▶ _GOAL OF THE EXERCISE_
Every line below that holds "Introduction" must be copied.

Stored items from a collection
┏━━
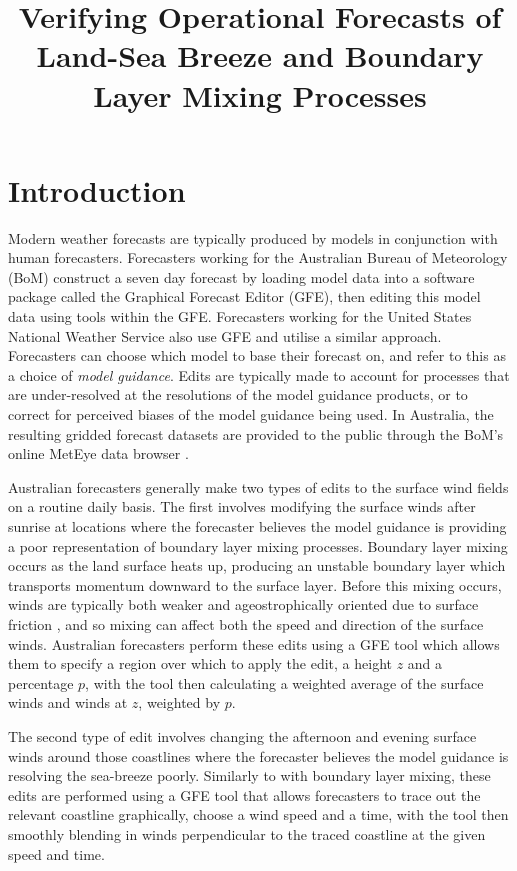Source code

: \documentclass[twocol]{ametsoc}
\title{Verifying Operational Forecasts of Land-Sea Breeze and Boundary Layer Mixing Processes}
\affiliation{School of Earth Sciences, and ARC Centre of Excellence for Climate Extremes, The University of Melbourne, Melbourne, Victoria, Australia.}
\begin{document}
\maketitle

\section{Introduction}
\label{Sec:Introduction}
Modern weather forecasts are typically produced by models in conjunction with human forecasters. Forecasters working for the Australian Bureau of Meteorology (BoM) construct a seven day forecast by loading model data into a software package called the Graphical Forecast Editor (GFE), then editing this model data using tools within the GFE. Forecasters working for the United States National Weather Service also use GFE and utilise a similar approach. Forecasters can choose which model to base their forecast on, and refer to this as a choice of \textit{model guidance}. Edits are typically made to account for processes that are under-resolved at the resolutions of the model guidance products, or to correct for perceived biases of the model guidance being used. In Australia, the resulting gridded forecast datasets are provided to the public through the BoM's online MetEye data browser \citep{bomMetEye19}.

Australian forecasters generally make two types of edits to the surface wind fields on a routine daily basis. The first involves modifying the surface winds after sunrise at locations where the forecaster believes the model guidance is providing a poor representation of boundary layer mixing processes. Boundary layer mixing occurs as the land surface heats up, producing an unstable boundary layer which transports momentum downward to the surface layer. Before this mixing occurs, winds are typically both weaker and ageostrophically oriented due to surface friction \citep{lee18}, and so mixing can affect both the speed and direction of the surface winds. Australian forecasters perform these edits using a GFE tool which allows them to specify a region over which to apply the edit, a height $z$ and a percentage $p$, with the tool then calculating a weighted average of the surface winds and winds at $z$, weighted by $p$.

The second type of edit involves changing the afternoon and evening surface winds around those coastlines where the forecaster believes the model guidance is resolving the sea-breeze poorly. Similarly to with boundary layer mixing, these edits are performed using a GFE tool that allows forecasters to trace out the relevant coastline graphically, choose a wind speed and a time, with the tool then smoothly blending in winds perpendicular to the traced coastline at the given speed and time.
\end{document}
┗━━
▶ _ANSWER_
\section{Introduction}
\label{Sec:Introduction}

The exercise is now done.